Pondero que a natureza da maioria dos aspectos reprováveis apontados são de cunho federativo. O que vem a ser justamente a especialidade da “Casa da Federação”, o Senado Federal, ao qual a proposta de emenda constitucional foi encaminhada e que tem conhecimento e vocação institucional para corrigi-lo.

Café com Leite e Biscoito de Polvilho

O texto prevê que o Conselho Federativo, um órgão com poderes superlativos inéditos, que irá regulamentar, interpretar e arrecadar o IBS para estados e municípios, terá 54 membros, sendo 27 membros representantes dos estados e 27 dos municípios, incluso o Distrito Federal em cada um deles. No corte municipal, serão 14 membros eleitos com base nos votos igualitários dos entes e 13 com base nos votos ponderados pelas respectivas populações.

E aí começam os problemas. Por que essa configuração? Não haverá municipalidades de todos os estados? Por que não adotar um município de cada estado brasileiro (já que se previu o número de 27 justamente para isso) e um eventual revezamento entre mais e menos populosos na composição das futuras chapas representativas que preveriam um blend destes? Os mais populosos são os em menor número e, coincidentemente, os mais ricos. A Constituição suporta representação federativa com discriminação de viés negativo?

O Conselho Federativo está uma afluência de equívocos. Para as regras sobre as deliberações no âmbito desse Conselho, as propostas serão aprovadas se obtiverem quóruns diferentes entre unidades federadas subnacionais. Enquanto que para a composição municipal, as deliberações serão aprovadas pelos votos da maioria absoluta de seus representantes, para o conjunto dos estados valem os votos da maioria absoluta de seus representantes - conjugados e dependentes - dos votos de representantes que correspondam a mais de 60% da população do país.

Primeiro: tratamento diferente às instâncias federativas, por quê? Segundo, três estados, São Paulo, Minas Gerais e Rio de Janeiro somados têm 40% da população do país. Então só se mexe nos recursos dos 27 se três quiserem? É um remendo indisfarçado da República Velha. Segregação e preferência de interesses econômicos localizados.
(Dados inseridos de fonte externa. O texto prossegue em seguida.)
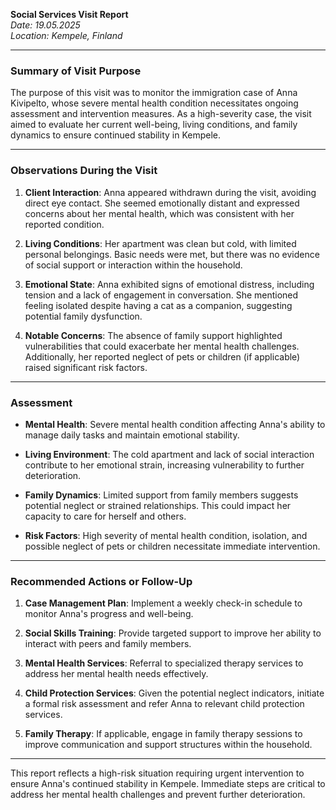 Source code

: 

**Social Services Visit Report**  
*Date: 19.05.2025*  
*Location: Kempele, Finland*  

---

### **Summary of Visit Purpose**

The purpose of this visit was to monitor the immigration case of Anna Kivipelto, whose severe mental health condition necessitates ongoing assessment and intervention measures. As a high-severity case, the visit aimed to evaluate her current well-being, living conditions, and family dynamics to ensure continued stability in Kempele.

---

### **Observations During the Visit**

1. **Client Interaction**: Anna appeared withdrawn during the visit, avoiding direct eye contact. She seemed emotionally distant and expressed concerns about her mental health, which was consistent with her reported condition.
   
2. **Living Conditions**: Her apartment was clean but cold, with limited personal belongings. Basic needs were met, but there was no evidence of social support or interaction within the household.

3. **Emotional State**: Anna exhibited signs of emotional distress, including tension and a lack of engagement in conversation. She mentioned feeling isolated despite having a cat as a companion, suggesting potential family dysfunction.

4. **Notable Concerns**: The absence of family support highlighted vulnerabilities that could exacerbate her mental health challenges. Additionally, her reported neglect of pets or children (if applicable) raised significant risk factors.

---

### **Assessment**

- **Mental Health**: Severe mental health condition affecting Anna's ability to manage daily tasks and maintain emotional stability.
  
- **Living Environment**: The cold apartment and lack of social interaction contribute to her emotional strain, increasing vulnerability to further deterioration.

- **Family Dynamics**: Limited support from family members suggests potential neglect or strained relationships. This could impact her capacity to care for herself and others.

- **Risk Factors**: High severity of mental health condition, isolation, and possible neglect of pets or children necessitate immediate intervention.

---

### **Recommended Actions or Follow-Up**

1. **Case Management Plan**: Implement a weekly check-in schedule to monitor Anna's progress and well-being.
   
2. **Social Skills Training**: Provide targeted support to improve her ability to interact with peers and family members.
   
3. **Mental Health Services**: Referral to specialized therapy services to address her mental health needs effectively.

4. **Child Protection Services**: Given the potential neglect indicators, initiate a formal risk assessment and refer Anna to relevant child protection services.

5. **Family Therapy**: If applicable, engage in family therapy sessions to improve communication and support structures within the household.

---

This report reflects a high-risk situation requiring urgent intervention to ensure Anna's continued stability in Kempele. Immediate steps are critical to address her mental health challenges and prevent further deterioration. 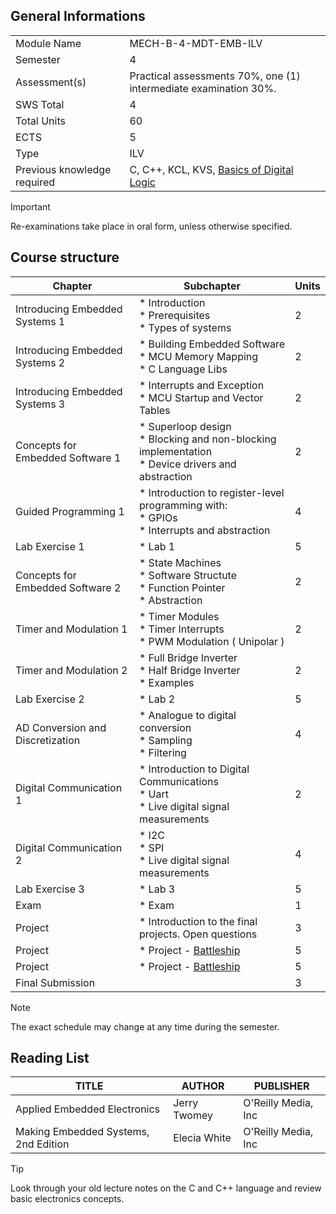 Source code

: 
## General Informations
|                             |                                                                                                                        |
|-----------------------------|------------------------------------------------------------------------------------------------------------------------|
| Module Name                 | MECH-B-4-MDT-EMB-ILV                                                                                                   |
| Semester                    | 4                                                                                                                      |
| Assessment(s)               | Practical assessments 70%, one (1) intermediate examination 30%.                                                       |
| SWS Total                   | 4                                                                                                                      |
| Total Units                 | 60                                                                                                                     |
| ECTS                        | 5                                                                                                                      |
| Type                        | ILV                                                                                                                    |
| Previous knowledge required | C, C++, KCL, KVS, [Basics of Digital Logic](https://www.geeksforgeeks.org/digital-electronics-logic-design-tutorials/) |

> [!IMPORTANT]
> Re-examinations take place in oral form, unless otherwise specified.

## Course structure
| Chapter                          | Subchapter                                                                                           | Units |
|----------------------------------|------------------------------------------------------------------------------------------------------|-------|
| Introducing Embedded Systems 1   | * Introduction <br>* Prerequisites <br>* Types of systems                                            | 2     |
| Introducing Embedded Systems 2   | * Building Embedded Software<br>* MCU Memory Mapping <br>* C Language Libs                           | 2     |
| Introducing Embedded Systems 3   | * Interrupts and Exception <br>* MCU Startup and Vector Tables                                       | 2     |
| Concepts for Embedded Software 1 | * Superloop design<br>* Blocking and non-blocking implementation<br>* Device drivers and abstraction | 2     |
| Guided Programming 1             | * Introduction to register-level programming with:<br>* GPIOs<br>* Interrupts and abstraction        | 4     |
| Lab Exercise 1                   | * Lab 1                                                                                              | 5     |
| Concepts for Embedded Software 2 | * State Machines<br>* Software Structute  <br>* Function Pointer <br>* Abstraction                   | 2     |
| Timer and Modulation 1           | * Timer Modules<br>* Timer Interrupts  <br>* PWM Modulation ( Unipolar )<br>                         | 2     |
| Timer and Modulation 2           | * Full Bridge Inverter <br>* Half Bridge Inverter <br>* Examples                                     | 2     |
| Lab Exercise 2                   | * Lab 2                                                                                              | 5     |
| AD Conversion and Discretization | * Analogue to digital conversion<br>* Sampling<br>* Filtering                                        | 4     |
| Digital Communication 1          | * Introduction to Digital Communications<br> * Uart <br> * Live digital signal measurements            | 2     |
| Digital Communication 2          | * I2C<br>* SPI<br>* Live digital signal measurements                                                  | 4     |
| Lab Exercise 3                   | * Lab 3                                                                                              | 5     |
| Exam                             | * Exam                                                                                               | 1     |
| Project                          | * Introduction to the final projects. Open questions                                                 | 3     |
| Project                          | * Project - [Battleship](https://en.wikipedia.org/wiki/Battleship_(game))                            | 5     |
| Project                          | * Project - [Battleship](https://en.wikipedia.org/wiki/Battleship_(game))                            | 5     |
| Final Submission                 |                                                                                                      | 3     |

> [!NOTE]
> The exact schedule may change at any time during the semester. 

## Reading List
| TITLE                                | AUTHOR       | PUBLISHER           |
|--------------------------------------|--------------|---------------------|
| Applied Embedded Electronics         | Jerry Twomey | O'Reilly Media, Inc |
| Making Embedded Systems, 2nd Edition | Elecia White | O'Reilly Media, Inc |


> [!TIP]
> Look through your old lecture notes on the C and C++ language and review basic electronics concepts.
Para um Conselho Federativo para o qual foram previstos “poderes coloniais” sobre a distribuição de recursos, como apontou o jornalista Elio Gaspari [i], a instituição de uma paródia de um sistema de castas com unidades federativas de primeira e segunda categorias nos salta no colo como despropósito. Parece um bom argumento para desacreditar de vez a reforma, para os detratores poderem vandalizar a empreitada. Trata-se de ignorância que usa uma mixórdia em que o princípio democrático (uma pessoa, um voto) atenta contra o sistema federativo (uma unidade, um voto), como lembrou professor de direito financeiro Fernando Facury Scaff[ii], onde o primeiro princípio sabota o segundo. A República Federativa Brasileira querendo se tornar, por conveniência, na República Popular da China (não federativa).

Mas, como disse no início, sublinhar as vantagens do texto inicial da reforma me ocupou antes de apontar as suas deficiências, pois os problemas com os quais ele se originou são tão explícitos, que logo que o mesmo aportou na Câmara Alta, o “desequilíbrio” do Conselho foi uma das primeiras deformidades apontadas pelo novo relator no Senado[iii].

Fundo Nacional de Desenvolvimento Regional

A relação estrutural entre o sistema tributário e as desigualdades regionais são nítidas no arranjo constitucional brasileiro em muitas iniciativas: atualmente uma alíquota interestadual de ICMS de uma operação que desloque mercadoria de um estado de região menos desenvolvida (N, NE e CO) para uma mais desenvolvida é de 12%. Se a operação se der em sentido contrário, é de 7%. Ou seja, no primeiro caso, a alíquota é maior e confere mais recursos para os estados de regiões menos desenvolvidas.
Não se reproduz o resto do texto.